In this Review, we calculate estimate simple rates of return to investors in the Class I shares of the daily and monthly NAV REITs for the year 2018, using the distributions paid and the changes in the NAVs of the Class I shares. (for Jones Lang LaSalle Income Property Trust we use Class M-I shares) The simple rates of return do not necessarily reflect the internal rate of return (“IRR”) experienced by investors based upon the initial pricing and ending NAVs of the shares and the distributions paid during the year.

As stated in the SEC filings by each of these REITs, the NAVs do not reflect a market price for the REIT shares since no public market exists for the shares. The NAVs are estimated based upon third-party valuations of the REIT portfolios, other assets, and liabilities, and they are used for pricing the REITs’ issuance of shares, its distribution reinvestment pricing, and share redemption pricing.

These REITs offer investors improved transparency regarding the estimated values of their equity investments, and increased liquidity via the REIT share redemption programs. Investor statement values can be updated more frequently than with the life-cycle REITs that update their NAVs annually. Regarding improved liquidity, the REIT prospectuses describe the quarterly and annual limitations for share redemptions, which typically allow up to 5% of the outstanding shares to be repurchased per quarter. If repurchase requests exceed this limit, the requests are filled on a pro-rata basis and rolled forward to the next quarter. Usually, the repurchase price will be the most recent NAV, unless shares have been held for less than one year, which can be repurchased at 95% of the most recent NAV.

History of the Daily and Monthly NAV Nontraded REITs

On August 15, 2011, American Realty Capital Daily Net Asset Value Trust, Inc. commenced an IPO for two classes of common shares, basing the daily per share purchase price in the IPO on the sum of the NAV for each class of common stock, divided by the number of shares outstanding as of the end of each business day. The net asset values utilized were provided via an agreement with Duff & Phelps.

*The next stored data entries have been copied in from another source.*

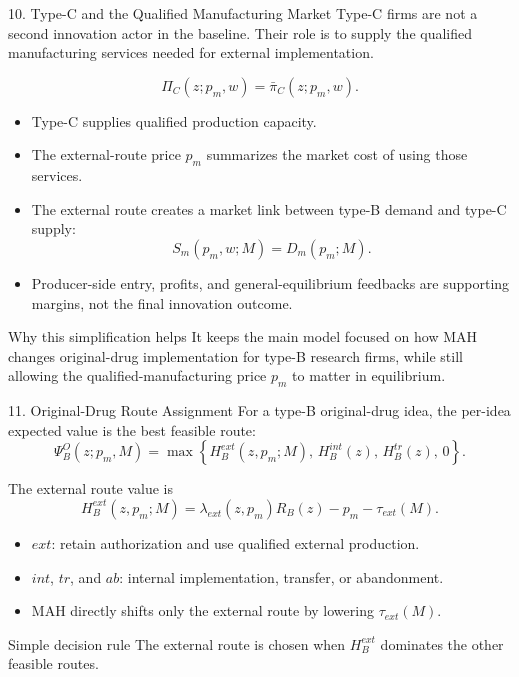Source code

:\documentclass[aspectratio=169,11pt]{beamer}
\begin{document}
\begin{frame}{10. Type-C and the Qualified Manufacturing Market}
\small
Type-C firms are not a second innovation actor in the baseline. Their role is to supply the
qualified manufacturing services needed for external implementation.

\vspace{0.1cm}
\[
\Pi_C(z;p_m,w)=\bar\pi_C(z;p_m,w).
\]

\begin{itemize}
\item Type-C supplies qualified production capacity.
\item The external-route price \(p_m\) summarizes the market cost of using those services.
\item The external route creates a market link between type-B demand and type-C supply:
\[
S_m(p_m,w;M)=D_m(p_m;M).
\]
\item Producer-side entry, profits, and general-equilibrium feedbacks are supporting margins, not the final innovation outcome.
\end{itemize}

\begin{block}{Why this simplification helps}
It keeps the main model focused on how MAH changes original-drug implementation for type-B research firms, while still allowing the qualified-manufacturing price \(p_m\) to matter in equilibrium.
\end{block}
\end{frame}

\begin{frame}{11. Original-Drug Route Assignment}
\small
For a type-B original-drug idea, the per-idea expected value is the best feasible route:
\[
\Psi_B^O(z;p_m,M)=\max\left\{H_B^{ext}(z,p_m;M),\,H_B^{int}(z),\,H_B^{tr}(z),\,0\right\}.
\]

\vspace{0.05cm}
The external route value is
\[
H_B^{ext}(z,p_m;M)
=\lambda_{ext}(z,p_m)R_B(z)-p_m-\tau_{ext}(M).
\]

\begin{itemize}
\item \(ext\): retain authorization and use qualified external production.
\item \(int\), \(tr\), and \(ab\): internal implementation, transfer, or abandonment.
\item MAH directly shifts only the external route by lowering \(\tau_{ext}(M)\).
\end{itemize}

\begin{block}{Simple decision rule}
The external route is chosen when \(H_B^{ext}\) dominates the other feasible routes.
\end{block}
\end{frame}
\end{document}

This REIT completed a full-cycle event on December 22, 2016, by liquidating its real estate portfolio and paying a liquidating distribution.

On December 7, 2011, Cole Real Estate Income Strategy (Daily NAV), Inc. broke escrow and began accepting subscriptions for shares of common stock in its initial public offering. The per share purchase price of its common stock varied from day-to-day, and on any given business day was equal to its net asset value or “NAV.” It was structured as a perpetual -life, non-exchange traded REIT. The REIT was renamed CIM Income NAV, Inc. as of November 27, 2017. Pricing and performance data are available at www.cimgroup.com/strategies/individual/inav.

On October 1, 2012, Jones Lang Lasalle Income Property Trust, Inc. (the REIT was originally incorporated in 2004 and had raised private capital) began offering two share classes on a continuous basis. Effective January 1, 2018, the NAV and NAV per share are calculated by ALPS Fund Service Inc. The purchase and repurchase of shares of the REIT’s common stock is based upon the appropriate day’s applicable per share NAV. The daily NAV per share is posted on the REIT’s website at www.JLLIPT.com.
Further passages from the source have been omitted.